Tiwa Savage, Queen of Afrobeats, Makes a New Start

 A Nigerian superstar is courting an audience in America and worldwide with her latest album, “Celia.”


For a singer and songwriter just making her American album debut, Tiwa Savage is wildly overqualified.

“Celia,” released Aug. 28, is actually her fourth full-length album in Nigeria, where she was born and has been hailed in recent years as the “Queen of Afrobeats,” the West African pop finding its way to a growing worldwide audience.


It’s the global leveling-up of a solo career that also includes plenty of non-album singles and collaborations with top Afrobeats performers like WizkidDavido and Patoranking. Savage was featured on “Keys to the Kingdom” with Mr Eazi on Beyoncé’s “The Lion King: The Gift” (repurposed this year for Beyoncé’s visual album “Black Is King”).

Savage, 40, has also been a television host (on “Nigerian Idol”), a stage and television actress, her own video director, and an activist devoted to H.I.V./AIDS prevention and to combating rape culture in Nigeria. Her international reach, on streaming services and beyond, reflects international experience.
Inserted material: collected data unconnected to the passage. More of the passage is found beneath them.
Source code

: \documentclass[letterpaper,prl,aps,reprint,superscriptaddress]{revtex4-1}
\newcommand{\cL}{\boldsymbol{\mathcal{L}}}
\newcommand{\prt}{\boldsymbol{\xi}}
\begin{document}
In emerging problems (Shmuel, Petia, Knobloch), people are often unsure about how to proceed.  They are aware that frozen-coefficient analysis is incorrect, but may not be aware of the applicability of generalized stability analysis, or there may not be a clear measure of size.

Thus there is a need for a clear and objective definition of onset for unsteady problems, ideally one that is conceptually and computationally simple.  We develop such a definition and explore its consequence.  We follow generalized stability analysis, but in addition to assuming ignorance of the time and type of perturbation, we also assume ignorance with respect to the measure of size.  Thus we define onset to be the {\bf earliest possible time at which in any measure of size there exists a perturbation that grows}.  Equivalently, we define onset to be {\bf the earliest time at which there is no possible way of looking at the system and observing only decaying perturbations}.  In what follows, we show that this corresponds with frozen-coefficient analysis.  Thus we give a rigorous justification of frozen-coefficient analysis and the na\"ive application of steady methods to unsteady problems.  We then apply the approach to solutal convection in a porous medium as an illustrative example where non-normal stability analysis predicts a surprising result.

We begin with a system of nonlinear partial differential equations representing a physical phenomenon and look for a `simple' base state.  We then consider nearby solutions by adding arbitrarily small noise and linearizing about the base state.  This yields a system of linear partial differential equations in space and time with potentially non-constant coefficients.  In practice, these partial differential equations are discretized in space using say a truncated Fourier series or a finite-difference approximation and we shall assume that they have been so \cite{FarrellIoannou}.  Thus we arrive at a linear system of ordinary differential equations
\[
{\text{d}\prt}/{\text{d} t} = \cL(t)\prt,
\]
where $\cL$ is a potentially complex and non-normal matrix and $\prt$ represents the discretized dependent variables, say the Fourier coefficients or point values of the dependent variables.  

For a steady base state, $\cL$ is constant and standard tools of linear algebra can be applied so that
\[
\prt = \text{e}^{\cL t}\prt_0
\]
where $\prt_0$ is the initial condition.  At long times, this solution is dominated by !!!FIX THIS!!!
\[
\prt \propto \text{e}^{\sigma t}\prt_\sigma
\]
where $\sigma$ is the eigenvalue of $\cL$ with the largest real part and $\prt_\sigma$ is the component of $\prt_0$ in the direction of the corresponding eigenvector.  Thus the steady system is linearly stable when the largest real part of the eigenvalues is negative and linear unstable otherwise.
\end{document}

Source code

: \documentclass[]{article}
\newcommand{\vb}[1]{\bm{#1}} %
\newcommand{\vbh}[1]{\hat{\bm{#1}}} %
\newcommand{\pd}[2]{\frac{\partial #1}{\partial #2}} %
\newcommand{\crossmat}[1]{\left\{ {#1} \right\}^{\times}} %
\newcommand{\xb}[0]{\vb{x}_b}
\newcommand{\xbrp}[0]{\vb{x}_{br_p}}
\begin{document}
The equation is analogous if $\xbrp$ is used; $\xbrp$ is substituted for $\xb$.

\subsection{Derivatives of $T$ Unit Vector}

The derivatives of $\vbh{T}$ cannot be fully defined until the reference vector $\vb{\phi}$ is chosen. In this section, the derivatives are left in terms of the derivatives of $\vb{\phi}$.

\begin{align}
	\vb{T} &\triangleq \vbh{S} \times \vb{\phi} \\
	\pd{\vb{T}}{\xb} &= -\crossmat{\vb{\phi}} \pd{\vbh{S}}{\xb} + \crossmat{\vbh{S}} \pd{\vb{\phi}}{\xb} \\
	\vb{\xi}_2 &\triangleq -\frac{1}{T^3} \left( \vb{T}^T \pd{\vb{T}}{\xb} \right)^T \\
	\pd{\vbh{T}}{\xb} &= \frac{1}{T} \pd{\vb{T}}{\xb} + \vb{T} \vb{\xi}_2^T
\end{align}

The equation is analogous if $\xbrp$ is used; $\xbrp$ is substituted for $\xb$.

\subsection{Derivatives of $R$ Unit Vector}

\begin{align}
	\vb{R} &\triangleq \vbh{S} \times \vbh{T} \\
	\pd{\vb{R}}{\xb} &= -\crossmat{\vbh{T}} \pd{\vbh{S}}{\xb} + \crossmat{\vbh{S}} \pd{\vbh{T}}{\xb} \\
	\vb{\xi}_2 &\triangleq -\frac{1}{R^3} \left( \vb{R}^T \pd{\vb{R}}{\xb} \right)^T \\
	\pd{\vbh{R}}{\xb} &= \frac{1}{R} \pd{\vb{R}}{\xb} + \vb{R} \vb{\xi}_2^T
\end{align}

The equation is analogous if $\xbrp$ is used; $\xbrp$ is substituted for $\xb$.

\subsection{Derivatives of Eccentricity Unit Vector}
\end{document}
“I lived in Nigeria; I lived in London; I lived in America,” she said via Zoom from her home in Lagos, casually dressed in a T-shirt and, she noted, not wearing makeup or eyelashes. “Those are three different, completely different cultures and different continents. So I’ve just grown up just being a sponge for different kinds of music.”



Before she started her solo career in Nigeria a decade ago, Savage worked behind the scenes in the American and British music business. She has songwriting credits on albums by Fantasia, Kat DeLuna and Monica, and she sang backup on tour with Mary J. Blige, in the studio on Whitney Houston’s final album and onstage at Wembley Stadium with George Michael.

 

“Celia” is an album of sleekly insinuating Afrobeats grooves that carry love songs and understated but purposeful messages of empowerment. The lyrics switch between English and Yoruba as Savage glides through her melodies, rarely raising her airy, unflappable voice. Her latest single, “Temptation,” is a duet with the English pop singer Sam Smith, who was “flattered” to join her, Smith said via Zoom from London, because “I think she’s sensational.”

 

Smith added, “Tiwa has this natural tone in her voice that makes you feel like you’re listening to a friend. It feels comfortable and feels wholesome and homey. And she sounds kind when she sings. My favorite singers have a softness to their voice that doesn’t, you know, smash you in the face. It just sits with you and talks to you in a kind and soft way. That’s how I hear her voice.”

 

Savage is treating “Celia” as both a culmination and a new beginning. “When I first started out as an artist, I was seen a certain way, and I’ve grown since then,” she said. “I’ve experienced a divorce, being a single mom and seeing backlash for being sometimes too sexy in a male-dominated industry.”

 

Starting over again in a new territory, “I wanted my message to be clear,” she added. “I have a platform now to encourage young African girls — and just young girls in general — how important it is to be true to yourself and be unapologetically strong as a woman.” Throughout the album, her subtlety is strategic. “Initially when you hear it, it’s just like, ‘Oh, I want to be in the club, shaking my butt.’ So I’ll get you that way first. And then you go back and listen to the lyrics and then you get inspired by it,” Savage said.

 

“I feel like as a musician, I owe it to my listeners just to have that one song where they just want to cry or they want to just be in a room and know that everything will be all right,” Savage said.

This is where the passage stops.